Trump makes Wall Street soar. Why European stock exchanges are more at risk
Tariffs and a return of inflation could pose risks for the Old Continent's stock markets
by Morya Longo
3' min read
3' min read
On one point many already agreed on the eve: for Wall Street whoever won would potentially be a success. For that has always been the case. Even in the recent past: during Donald Trump's tenure between 2016 and 2020 Wall Street gained 57.5%, during the Biden presidency the rise was 71%.
And even in the short term, even with heightened volatility at times, this was more or less always the case. But also on another point they all agreed: in the immediate term, Trump's victory would please Wall Street more than Kamala Harris's. Because corporate tax cuts (which Trump will keep when they expire in 2027) and deregulation appeal to the stock market. It is no coincidence that as soon as Wall Street realised that Trump would be the new occupant of the White House, futures on the S&P and Nasdaq indices literally flew high. And even better are the small caps, the medium-sized companies: that is to say, the ones most benefited by the America First policy. Not to mention Bitcoin.

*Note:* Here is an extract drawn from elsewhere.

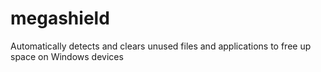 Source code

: # megashield
Automatically detects and clears unused files and applications to free up space on Windows devices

On the other hand, uncertainty is greater for European stock exchanges: with Trump's victory it could be the Old Continent's stock markets that suffer. It is no coincidence that in October, with investors trying to bet on Trump, European stock exchanges lost ground (-1.7%) and Wall Street rose (+1.04%). And it is no coincidence that already on Wednesday, at the first indications coming from the US polls, futures on the European stock exchanges were immediately weak at the pre-opening. Then, when the stock exchanges opened, they turned heavily negative after an initial rise.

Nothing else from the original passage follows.